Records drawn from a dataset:
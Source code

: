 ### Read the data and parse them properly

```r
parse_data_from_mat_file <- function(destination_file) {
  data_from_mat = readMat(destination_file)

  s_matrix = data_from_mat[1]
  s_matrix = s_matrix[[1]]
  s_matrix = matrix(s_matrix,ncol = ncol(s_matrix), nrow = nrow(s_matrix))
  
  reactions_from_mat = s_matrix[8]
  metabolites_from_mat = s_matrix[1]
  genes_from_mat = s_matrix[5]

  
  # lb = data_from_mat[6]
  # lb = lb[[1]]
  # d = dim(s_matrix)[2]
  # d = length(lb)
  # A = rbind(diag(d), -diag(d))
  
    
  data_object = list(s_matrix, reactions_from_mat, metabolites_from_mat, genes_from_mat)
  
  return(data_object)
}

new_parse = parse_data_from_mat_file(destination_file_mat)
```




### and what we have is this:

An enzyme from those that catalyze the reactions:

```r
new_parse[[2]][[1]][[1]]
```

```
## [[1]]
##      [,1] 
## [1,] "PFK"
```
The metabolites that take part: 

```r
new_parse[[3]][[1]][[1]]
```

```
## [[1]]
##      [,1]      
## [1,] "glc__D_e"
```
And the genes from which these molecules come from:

* WHAT IS NEEDED
Look through the entries above. Copy out every line holding the word "that".

* RESULT BELOW
An enzyme from those that catalyze the reactions:
The metabolites that take part: 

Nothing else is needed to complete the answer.